In the years which followed, Te Hana underwent a transformation. Leaders emerged and the community was engaged. The river past the pa site was cleaned up, graffiti removed and opportunity created as the pa was built.
Thomas leads the way through the battlements, into the fortress and the whare where visitors are welcomed. It cost $4.5 million. "Everything you see here has been fundraised."
As they built it, a story emerged - the story of how Te Hana was named. Thomas, as he has done countless times before, unfolded the story for the latest visitors to the pa.
On the northern shores of the Kaipara Harbour, there is a place called Pouto Peninsula which was home to the hapu Te Uri O Hau. There was a woman called Te Hana who lived at one of the pa there, who was promised as bride to Rangiwhapapa, brother of the hapu's founding ancestor Haumoewaarangi.

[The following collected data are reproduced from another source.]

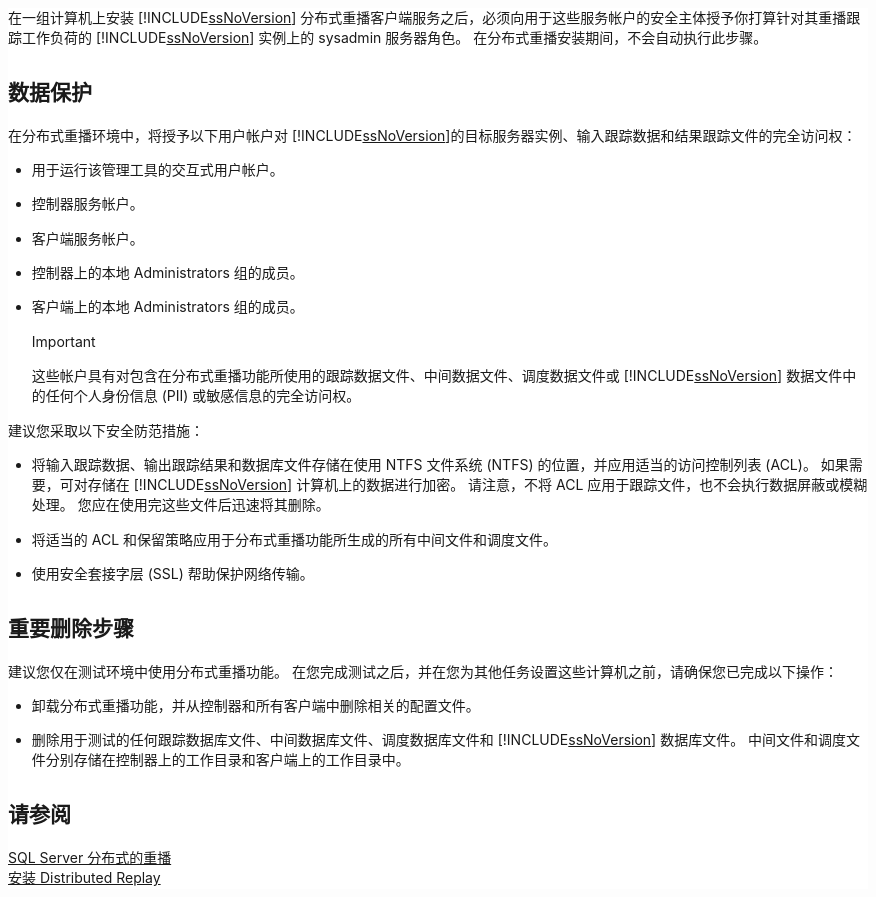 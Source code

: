  在一组计算机上安装 [!INCLUDE[ssNoVersion](../../includes/ssnoversion-md.md)] 分布式重播客户端服务之后，必须向用于这些服务帐户的安全主体授予你打算针对其重播跟踪工作负荷的 [!INCLUDE[ssNoVersion](../../includes/ssnoversion-md.md)] 实例上的 sysadmin 服务器角色。 在分布式重播安装期间，不会自动执行此步骤。  
  
## <a name="data-protection"></a>数据保护  
 在分布式重播环境中，将授予以下用户帐户对 [!INCLUDE[ssNoVersion](../../includes/ssnoversion-md.md)]的目标服务器实例、输入跟踪数据和结果跟踪文件的完全访问权：  
  
-   用于运行该管理工具的交互式用户帐户。  
  
-   控制器服务帐户。  
  
-   客户端服务帐户。  
  
-   控制器上的本地 Administrators 组的成员。  
  
-   客户端上的本地 Administrators 组的成员。  
  
    > [!IMPORTANT]  
    >  这些帐户具有对包含在分布式重播功能所使用的跟踪数据文件、中间数据文件、调度数据文件或 [!INCLUDE[ssNoVersion](../../includes/ssnoversion-md.md)] 数据文件中的任何个人身份信息 (PII) 或敏感信息的完全访问权。  
  
 建议您采取以下安全防范措施：  
  
-   将输入跟踪数据、输出跟踪结果和数据库文件存储在使用 NTFS 文件系统 (NTFS) 的位置，并应用适当的访问控制列表 (ACL)。 如果需要，可对存储在 [!INCLUDE[ssNoVersion](../../includes/ssnoversion-md.md)] 计算机上的数据进行加密。 请注意，不将 ACL 应用于跟踪文件，也不会执行数据屏蔽或模糊处理。 您应在使用完这些文件后迅速将其删除。  
  
-   将适当的 ACL 和保留策略应用于分布式重播功能所生成的所有中间文件和调度文件。  
  
-   使用安全套接字层 (SSL) 帮助保护网络传输。  
  
## <a name="important-removal-steps"></a>重要删除步骤  
 建议您仅在测试环境中使用分布式重播功能。 在您完成测试之后，并在您为其他任务设置这些计算机之前，请确保您已完成以下操作：  
  
-   卸载分布式重播功能，并从控制器和所有客户端中删除相关的配置文件。  
  
-   删除用于测试的任何跟踪数据库文件、中间数据库文件、调度数据库文件和 [!INCLUDE[ssNoVersion](../../includes/ssnoversion-md.md)] 数据库文件。 中间文件和调度文件分别存储在控制器上的工作目录和客户端上的工作目录中。  
  
## <a name="see-also"></a>请参阅  
 [SQL Server 分布式的重播](sql-server-distributed-replay.md)   
 [安装 Distributed Replay](install-distributed-replay-overview.md)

The hapu was paid a visit by a group of Ngati Awa warriors, who had come from the top of the Oruawharo River, which leads to what is now Te Hana Creek, flowing past Thomas' modern pa site. Among them was a warrior who had heard of Te Hana's beauty and wanted to see it for himself.
As a woman promised to a prince of Te Uri O Hau, Te Hana was tapu and stayed out of sight of the visitors. The young man would not be denied, and bewitched her with a love spell (atahu). Ngati Awa returned home, but the magic remained.
Te Hana became entranced. One morning, she crept to the beach and, placing her cloak on a rock, set out with a slave to swim the Kaipara Harbour.
The slave drowned but Te Hana was found by Ngati Awa alone and exhausted on a beach.
"Meanwhile," says Thomas, "on the other side of the Kaipara, the chief she was supposed to marry realised she was missing. He saw the cloak and released what had happened."
He gathered his warriors and they set out across the Kaipara Harbour. "There were so many, the whole Kaipara Harbour was black with war canoes."
The killing which followed was extensive - so much so that Ngati Awa left the area and travelled to the southern Bay of Plenty, where they are based today.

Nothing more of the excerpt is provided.